Background. The potential role of altered antibody responses as an effector protective mechanism to induce graft accommodation has been widely investigated in xenogeneic responses. Here we investigate the protective effects of antibody binding to vascular endothelium in a fully mismatched allogeneic model of heart transplantation. Methods. ACI recipients of WF cardiac grafts were treated either with allochimeric [α_1h ^1/u]-RT1.A^a class I major histocompatibility complex (MHC) extracts (1 mg/rat, p.v. day 0) or high dose of CsA (10 mg/kg/day, p.o., day 0-6). Cardiac allografts were evaluated at 100 days posttransplant by immunohistology for evidence of chronic rejection and/or vascular accommodation. Activation of apoptotic or antiapoptotic mechanisms was verified by DNA fragmentation (TUNEL) analysis.

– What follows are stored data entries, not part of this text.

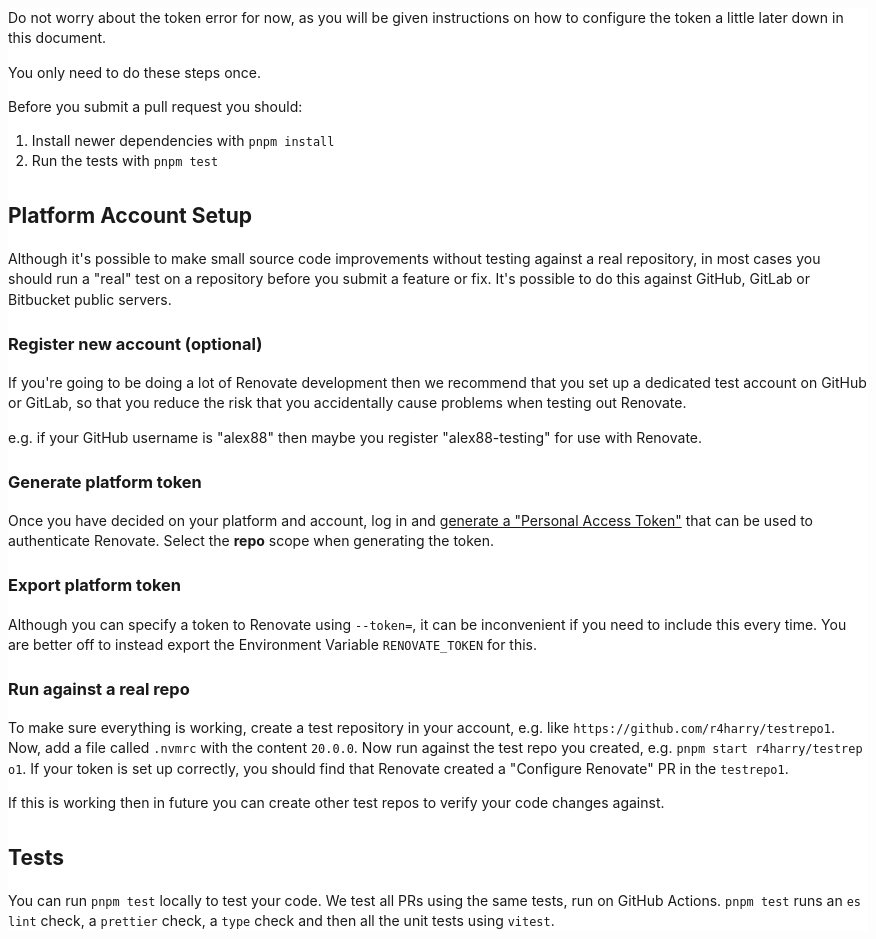 Do not worry about the token error for now, as you will be given instructions on how to configure the token a little later down in this document.

You only need to do these steps once.

Before you submit a pull request you should:

1. Install newer dependencies with `pnpm install`
1. Run the tests with `pnpm test`

## Platform Account Setup

Although it's possible to make small source code improvements without testing against a real repository, in most cases you should run a "real" test on a repository before you submit a feature or fix.
It's possible to do this against GitHub, GitLab or Bitbucket public servers.

### Register new account (optional)

If you're going to be doing a lot of Renovate development then we recommend that you set up a dedicated test account on GitHub or GitLab, so that you reduce the risk that you accidentally cause problems when testing out Renovate.

e.g. if your GitHub username is "alex88" then maybe you register "alex88-testing" for use with Renovate.

### Generate platform token

Once you have decided on your platform and account, log in and [generate a "Personal Access Token"](https://help.github.com/articles/creating-a-personal-access-token-for-the-command-line/) that can be used to authenticate Renovate.
Select the **repo** scope when generating the token.

### Export platform token

Although you can specify a token to Renovate using `--token=`, it can be inconvenient if you need to include this every time.
You are better off to instead export the Environment Variable `RENOVATE_TOKEN` for this.

### Run against a real repo

To make sure everything is working, create a test repository in your account, e.g. like `https://github.com/r4harry/testrepo1`.
Now, add a file called `.nvmrc` with the content `20.0.0`.
Now run against the test repo you created, e.g. `pnpm start r4harry/testrepo1`.
If your token is set up correctly, you should find that Renovate created a "Configure Renovate" PR in the `testrepo1`.

If this is working then in future you can create other test repos to verify your code changes against.

## Tests

You can run `pnpm test` locally to test your code.
We test all PRs using the same tests, run on GitHub Actions.
`pnpm test` runs an `eslint` check, a `prettier` check, a `type` check and then all the unit tests using `vitest`.
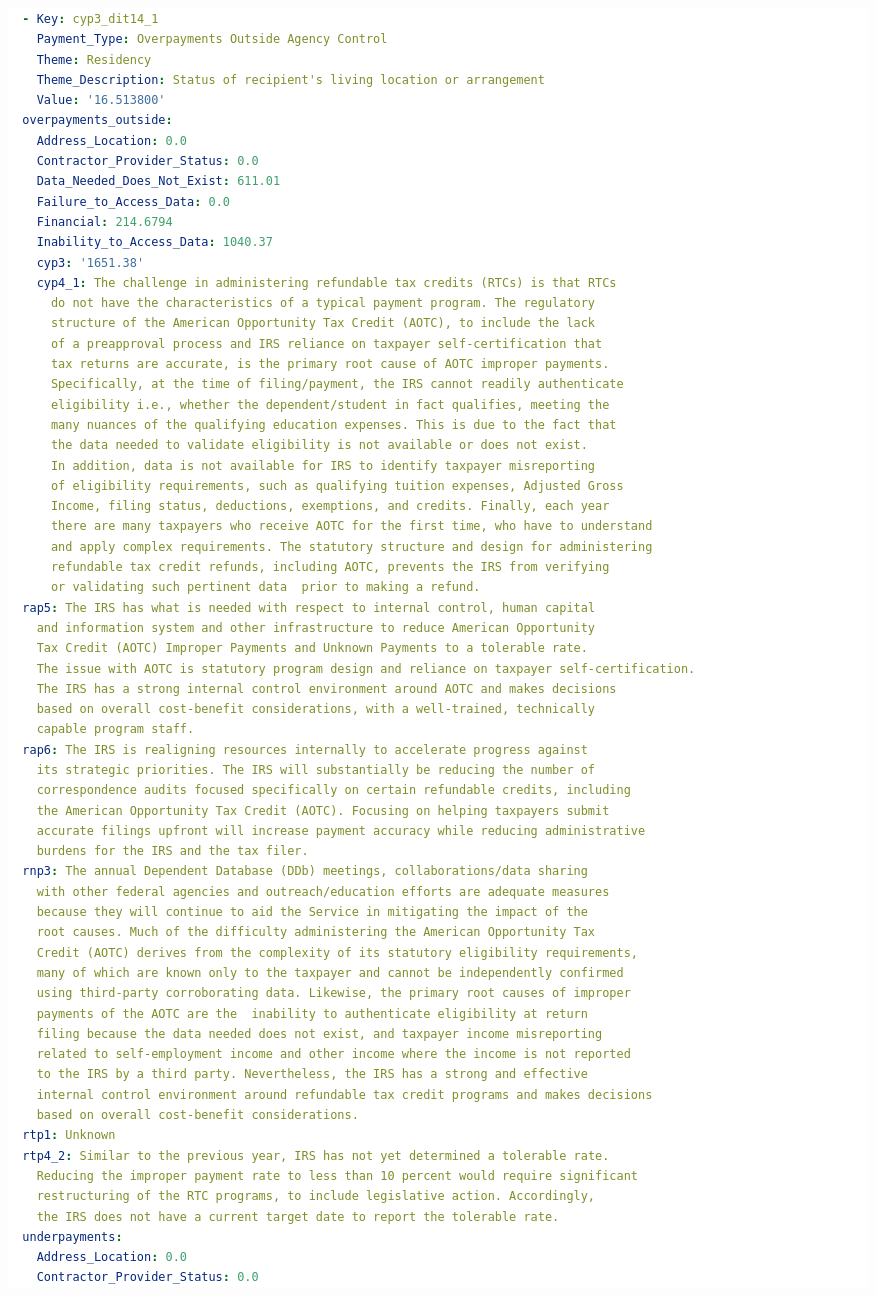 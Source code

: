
 ```yaml
  - Key: cyp3_dit14_1
    Payment_Type: Overpayments Outside Agency Control
    Theme: Residency
    Theme_Description: Status of recipient's living location or arrangement
    Value: '16.513800'
  overpayments_outside:
    Address_Location: 0.0
    Contractor_Provider_Status: 0.0
    Data_Needed_Does_Not_Exist: 611.01
    Failure_to_Access_Data: 0.0
    Financial: 214.6794
    Inability_to_Access_Data: 1040.37
    cyp3: '1651.38'
    cyp4_1: The challenge in administering refundable tax credits (RTCs) is that RTCs
      do not have the characteristics of a typical payment program. The regulatory
      structure of the American Opportunity Tax Credit (AOTC), to include the lack
      of a preapproval process and IRS reliance on taxpayer self-certification that
      tax returns are accurate, is the primary root cause of AOTC improper payments.
      Specifically, at the time of filing/payment, the IRS cannot readily authenticate
      eligibility i.e., whether the dependent/student in fact qualifies, meeting the
      many nuances of the qualifying education expenses. This is due to the fact that
      the data needed to validate eligibility is not available or does not exist.
      In addition, data is not available for IRS to identify taxpayer misreporting
      of eligibility requirements, such as qualifying tuition expenses, Adjusted Gross
      Income, filing status, deductions, exemptions, and credits. Finally, each year
      there are many taxpayers who receive AOTC for the first time, who have to understand
      and apply complex requirements. The statutory structure and design for administering
      refundable tax credit refunds, including AOTC, prevents the IRS from verifying
      or validating such pertinent data  prior to making a refund.
  rap5: The IRS has what is needed with respect to internal control, human capital
    and information system and other infrastructure to reduce American Opportunity
    Tax Credit (AOTC) Improper Payments and Unknown Payments to a tolerable rate.
    The issue with AOTC is statutory program design and reliance on taxpayer self-certification.
    The IRS has a strong internal control environment around AOTC and makes decisions
    based on overall cost-benefit considerations, with a well-trained, technically
    capable program staff.
  rap6: The IRS is realigning resources internally to accelerate progress against
    its strategic priorities. The IRS will substantially be reducing the number of
    correspondence audits focused specifically on certain refundable credits, including
    the American Opportunity Tax Credit (AOTC). Focusing on helping taxpayers submit
    accurate filings upfront will increase payment accuracy while reducing administrative
    burdens for the IRS and the tax filer.
  rnp3: The annual Dependent Database (DDb) meetings, collaborations/data sharing
    with other federal agencies and outreach/education efforts are adequate measures
    because they will continue to aid the Service in mitigating the impact of the
    root causes. Much of the difficulty administering the American Opportunity Tax
    Credit (AOTC) derives from the complexity of its statutory eligibility requirements,
    many of which are known only to the taxpayer and cannot be independently confirmed
    using third-party corroborating data. Likewise, the primary root causes of improper
    payments of the AOTC are the  inability to authenticate eligibility at return
    filing because the data needed does not exist, and taxpayer income misreporting
    related to self-employment income and other income where the income is not reported
    to the IRS by a third party. Nevertheless, the IRS has a strong and effective
    internal control environment around refundable tax credit programs and makes decisions
    based on overall cost-benefit considerations.
  rtp1: Unknown
  rtp4_2: Similar to the previous year, IRS has not yet determined a tolerable rate.
    Reducing the improper payment rate to less than 10 percent would require significant
    restructuring of the RTC programs, to include legislative action. Accordingly,
    the IRS does not have a current target date to report the tolerable rate.
  underpayments:
    Address_Location: 0.0
    Contractor_Provider_Status: 0.0
```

Results. Allochimeric therapy resulted in inhibition of chronic rejection, absence of neointimal formation and induction of vascular accommodation of fully allogeneic WF hearts in ACI hosts. Such accommodation was evident by IgG and IgM vascular endothelial binding and marked reduction of DNA fragmentation. In contrast, CsA therapy resulted in marked neointimal proliferation, without evidence of vascular accommodation. Immunohistochemical analysis failed to demonstrate vascular endothelial antibody binding. Further, severe chronic rejection following CsA treatment was accompanied by marked DNA fragmentation. Conclusion. Alteration of humoral immunity induces vascular accommodation in allogeneic transplantation. Vascular accommodation is the underlying mechanism for inhibition allograft vasculopathy following allochimeric MHC class I therapy.